Monday, 4 April 2016

ISTM promotions to Senior Lecturer

Congratulations to the following members of ISTM on their recent promotions...

Ed Chadwick moved to Keele as Lecturer in Biomedical Engineering in 2012 from Aberystwyth University where he taught Biomechanics. After obtaining a degree in Mechanical Engineering at Nottingham and PhD in Bioengineering from Strathclyde, Ed spent several years working as a Senior Research Associate at Case Western Reserve University in Cleveland, Ohio and at Delft University of Technology in the Netherlands.

His research interests are in the application of biomechanical modeling and simulation techniques to study upper limb function in a range of neuromuscular disorders including spinal cord injury and stroke. He has a particular interest in the use of functional electrical stimulation (FES) and development of FES devices for the restoration of function. He is currently the theme lead for the Rehabilitation Research Group within ISTM, and MSc course Director for Biomedical Engineering, leading modules in medical technology and devices.

As well as a range of PhD studentships, charity and industrial funding, Ed is a co-investigator of a major EPSRC project in Enabling Technologies for Sensory Feedback in next generation assistive devices, in collaboration with Imperial, Newcastle, Leeds, Essex and Southampton universities. He also continues to collaborate with Case Western Reserve University in the USA on a major project funded by the National Institutes of Health. Ed currently serves on the Executive Council of the International Society of Biomechanics, and was one of the recipients of Keele's MRC Centenary Awards.

Clare Hoskins has been promoted to Senior Lecturer in recognition of her research and her contribution to development of the School of Pharmacy. Clare has managed stage 2 of the MPharm programme for the past three years and is currently leading the restructuring of the year-long module in line with the newly accredited course. Clare has also contributed towards the School's recruitment and widening participation activities and sits on the Faculty Outreach Committee.

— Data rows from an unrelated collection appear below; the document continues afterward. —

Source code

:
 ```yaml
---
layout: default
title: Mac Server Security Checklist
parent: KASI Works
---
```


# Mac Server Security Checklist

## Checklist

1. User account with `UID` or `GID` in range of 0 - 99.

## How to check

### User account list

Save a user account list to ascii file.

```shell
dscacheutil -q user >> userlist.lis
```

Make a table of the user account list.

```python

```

Clare has taught on all years of the degree and especially is interested in ensuring her teaching content is informed by the advances in research in her field of interest. Clare's research group, "Keele Nanopharmaceutics", has gained significant recognition over the past four years for its work in the use of nanomedicines for drug delivery. Currently Clare supervises seven PhD students who work on multi-disciplinary projects ranging from organic synthesis through to biological investigations. Clare is the elected Secretary of the Royal Society of Chemistry, Chemical Nanosciences & Nanotechnology Division as well as sitting on the Committee for Preclinical Sciences and Animal Health for the Controlled Release Society. Clare organised the Nanopharmaceutics Symposium at Keele in July 2015, which she intends running on an annual basis.

Paul Roach joined Keele in Nov 2009 and has since established a laboratory for microfabrication and surface analysis. Learning from natural biological processes, he has pioneered the understanding of interfacial interactions with nano-surfaces. His work has generated international interest with his publications receiving over 3,300 citations with an H-index of 14.

He has attracted external grants totaling over £600k and is also a co-investigator of the EPSRC-MRC Regenerative Medicine Centre for Doctoral Training in conjunction with Nottingham and Loughborough worth 3.5m overall. In addition, Paul was a key contributor to the EPSRC Capital award for major equipment in ISTM. His research and PhD students investigate development of advanced materials, their manufacture and use in directing biological responses.

Paul has taken a very active role in promoting interdisciplinary research and is a prominent member of the biomaterials and regenerative medicine communities in the UK and Europe, serving as adjunct faculty at the Donders Institute for Brain, Cognition and Behaviour at Radboud University in the Netherlands. In 2014 he was elected to the UK Society of Biomaterials council and in 2015 to the Executive Committee of the RSC Biomaterials group. He is also a member of the EPSRC Early Career Manufacturing Forum.

Having previously served as academic conduct officer in the Medical School, Paul is now Director of MSc in Cell and Tissue Engineering and co-ordinates the summer school for Saudi medical students who have been visiting ISTM for the past five years.